Collected data:
***
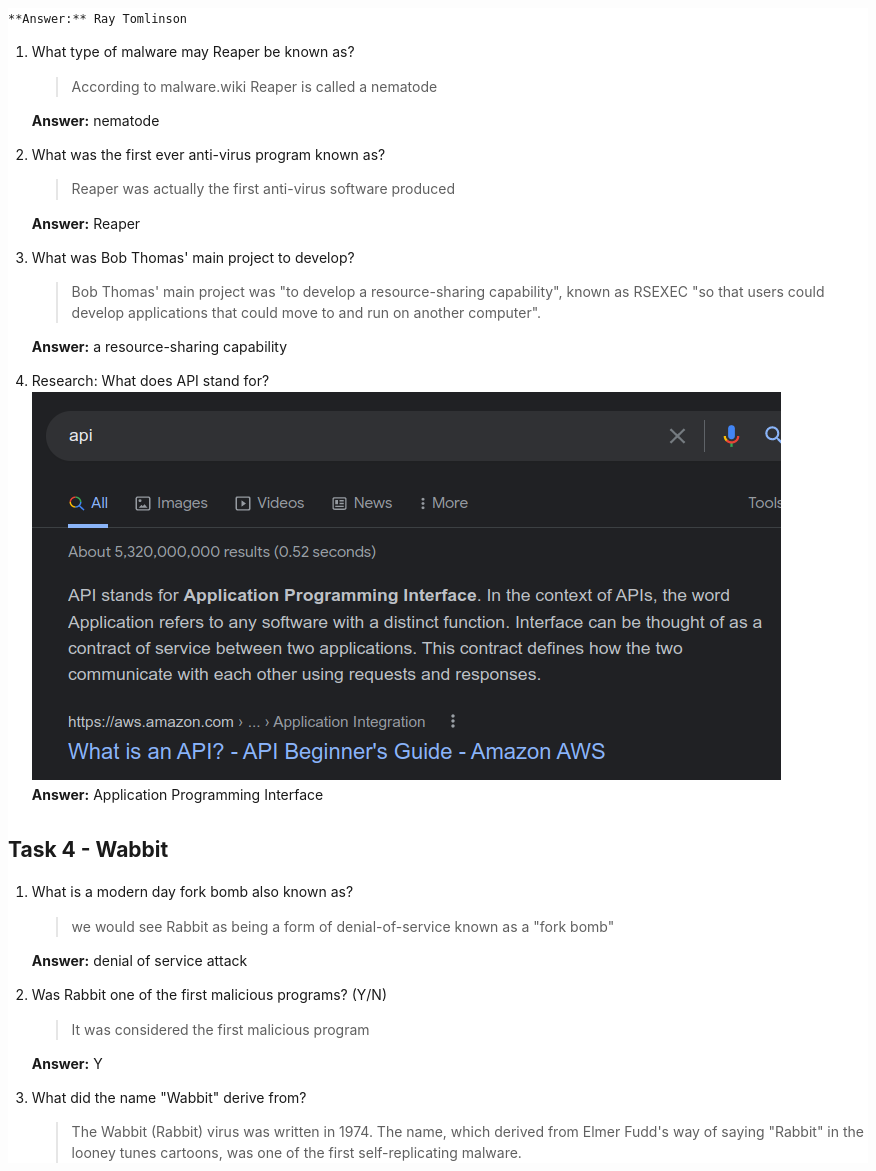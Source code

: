     **Answer:** Ray Tomlinson

1. What type of malware may Reaper be known as?<br>
    > According to malware.wiki Reaper is called a nematode

    **Answer:** nematode

1. What was the first ever anti-virus program known as?<br>
    > Reaper was actually the first anti-virus software produced

    **Answer:** Reaper

1. What was Bob Thomas' main project to develop?<br>
    > Bob Thomas' main project was "to develop a resource-sharing capability", known as RSEXEC "so that users could develop applications that could move to and run on another computer".

    **Answer:** a resource-sharing capability

1. Research: What does API stand for?<br>
    ![](images/1.png)<br>
    **Answer:** Application Programming Interface

## Task 4 - Wabbit
1. What is a modern day fork bomb also known as?<br>
    > we would see Rabbit as being a form of denial-of-service known as a "fork bomb"

    **Answer:** denial of service attack

1. Was Rabbit one of the first malicious programs? (Y/N)<br>
    > It was considered the first malicious program 

    **Answer:** Y

1. What did the name "Wabbit" derive from?<br>
    > The Wabbit (Rabbit) virus was written in 1974. The name, which derived from Elmer Fudd's way of saying "Rabbit" in the looney tunes cartoons, was one of the first self-replicating malware.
***
To do ▸
Output nothing but the records above, word for word, with the pictures removed.

Written response ▸
Source code

:     **Answer:** Ray Tomlinson

1. What type of malware may Reaper be known as?<br>
    > According to malware.wiki Reaper is called a nematode

    **Answer:** nematode

1. What was the first ever anti-virus program known as?<br>
    > Reaper was actually the first anti-virus software produced

    **Answer:** Reaper

1. What was Bob Thomas' main project to develop?<br>
    > Bob Thomas' main project was "to develop a resource-sharing capability", known as RSEXEC "so that users could develop applications that could move to and run on another computer".

    **Answer:** a resource-sharing capability

1. Research: What does API stand for?<br>
    ![](images/1.png)<br>
    **Answer:** Application Programming Interface

## Task 4 - Wabbit
1. What is a modern day fork bomb also known as?<br>
    > we would see Rabbit as being a form of denial-of-service known as a "fork bomb"

    **Answer:** denial of service attack

1. Was Rabbit one of the first malicious programs? (Y/N)<br>
    > It was considered the first malicious program 

    **Answer:** Y

1. What did the name "Wabbit" derive from?<br>
    > The Wabbit (Rabbit) virus was written in 1974. The name, which derived from Elmer Fudd's way of saying "Rabbit" in the looney tunes cartoons, was one of the first self-replicating malware.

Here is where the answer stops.